<<<<

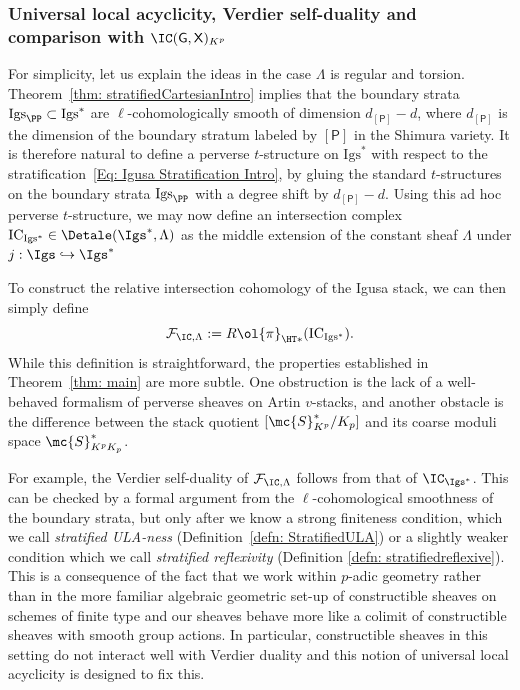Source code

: \documentclass[letterpaper,11pt]{amsart}
\begin{document}
\subsubsection{Universal local acyclicity, Verdier self-duality and comparison with $\IC(\mathsf{G},\mathsf{X})_{K^p}$} For simplicity, let us explain the ideas in the case $\Lambda$ is regular and torsion. Theorem~\ref{thm: stratifiedCartesianIntro} implies that the boundary strata $\mathrm{Igs}_{\PP}\subset \mathrm{Igs}^*$ are $\ell$-cohomologically smooth of dimension $d_{[\mathsf{P}]}-d$, where $d_{[\mathsf{P}]}$ is the dimension of the boundary stratum labeled by $[\mathsf{P}]$ in the Shimura variety. It is therefore natural to define a perverse $t$-structure on $\mathrm{Igs}^*$ with respect to the stratification~\eqref{Eq: Igusa Stratification Intro}, by gluing the standard $t$-structures on the boundary strata $\mathrm{Igs}_{\PP}$ with a degree shift by $d_{[\mathsf{P}]}-d$. Using this ad hoc perverse $t$-structure, we may now define an intersection complex $\mathrm{IC}_{\mathrm{Igs^\ast}}\in \Detale(\Igs^\ast,\Lambda)$ as the middle extension of the constant sheaf $\Lambda$ under $j: \Igs\hookrightarrow\Igs^\ast$

To construct the relative intersection cohomology of the Igusa stack, we can then simply define 
\[
\mathcal{F}_{\IC,\Lambda}:= R\ol{\pi}_{\HT*}(\mathrm{IC}_{\mathrm{Igs^\ast}}).
\] 
While this definition is straightforward, the properties established in Theorem~\ref{thm: main} are more subtle. 
One obstruction is the lack of a well-behaved formalism of perverse sheaves on Artin $v$-stacks, and another obstacle is the difference between the stack quotient $[\mc{S}^\ast_{K^p}/K_p]$ and its coarse moduli space $\mc{S}_{K^pK_p}^\ast$. 

For example, 
the Verdier self-duality of $\mathcal{F}_{\IC,\Lambda}$ follows from that of $\IC_{\Igs^\ast}$. This can be checked by a formal argument from the $\ell$-cohomological smoothness of the boundary strata, but only after we know a strong finiteness condition, which we call \emph{stratified ULA-ness} (Definition~\ref{defn: StratifiedULA}) or a slightly weaker condition which we call \emph{stratified reflexivity} (Definition \ref{defn: stratifiedreflexive}). This is a consequence of the fact that we work within $p$-adic geometry rather than in the more familiar algebraic geometric set-up of constructible sheaves on schemes of finite type and our sheaves behave more like a colimit of constructible sheaves with smooth group actions. In particular, constructible sheaves in this setting do not interact well with Verdier duality and this notion of universal local acyclicity is designed to fix this. 
\end{document}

>>>>

Prompt:
Only the records themselves, retyped exactly, belong in the answer; please leave all images behind.

Exercise output:
Source code

: \documentclass[letterpaper,11pt]{amsart}
\begin{document}
\subsubsection{Universal local acyclicity, Verdier self-duality and comparison with $\IC(\mathsf{G},\mathsf{X})_{K^p}$} For simplicity, let us explain the ideas in the case $\Lambda$ is regular and torsion. Theorem~\ref{thm: stratifiedCartesianIntro} implies that the boundary strata $\mathrm{Igs}_{\PP}\subset \mathrm{Igs}^*$ are $\ell$-cohomologically smooth of dimension $d_{[\mathsf{P}]}-d$, where $d_{[\mathsf{P}]}$ is the dimension of the boundary stratum labeled by $[\mathsf{P}]$ in the Shimura variety. It is therefore natural to define a perverse $t$-structure on $\mathrm{Igs}^*$ with respect to the stratification~\eqref{Eq: Igusa Stratification Intro}, by gluing the standard $t$-structures on the boundary strata $\mathrm{Igs}_{\PP}$ with a degree shift by $d_{[\mathsf{P}]}-d$. Using this ad hoc perverse $t$-structure, we may now define an intersection complex $\mathrm{IC}_{\mathrm{Igs^\ast}}\in \Detale(\Igs^\ast,\Lambda)$ as the middle extension of the constant sheaf $\Lambda$ under $j: \Igs\hookrightarrow\Igs^\ast$

To construct the relative intersection cohomology of the Igusa stack, we can then simply define 
\[
\mathcal{F}_{\IC,\Lambda}:= R\ol{\pi}_{\HT*}(\mathrm{IC}_{\mathrm{Igs^\ast}}).
\] 
While this definition is straightforward, the properties established in Theorem~\ref{thm: main} are more subtle. 
One obstruction is the lack of a well-behaved formalism of perverse sheaves on Artin $v$-stacks, and another obstacle is the difference between the stack quotient $[\mc{S}^\ast_{K^p}/K_p]$ and its coarse moduli space $\mc{S}_{K^pK_p}^\ast$. 

For example, 
the Verdier self-duality of $\mathcal{F}_{\IC,\Lambda}$ follows from that of $\IC_{\Igs^\ast}$. This can be checked by a formal argument from the $\ell$-cohomological smoothness of the boundary strata, but only after we know a strong finiteness condition, which we call \emph{stratified ULA-ness} (Definition~\ref{defn: StratifiedULA}) or a slightly weaker condition which we call \emph{stratified reflexivity} (Definition \ref{defn: stratifiedreflexive}). This is a consequence of the fact that we work within $p$-adic geometry rather than in the more familiar algebraic geometric set-up of constructible sheaves on schemes of finite type and our sheaves behave more like a colimit of constructible sheaves with smooth group actions. In particular, constructible sheaves in this setting do not interact well with Verdier duality and this notion of universal local acyclicity is designed to fix this. 
\end{document}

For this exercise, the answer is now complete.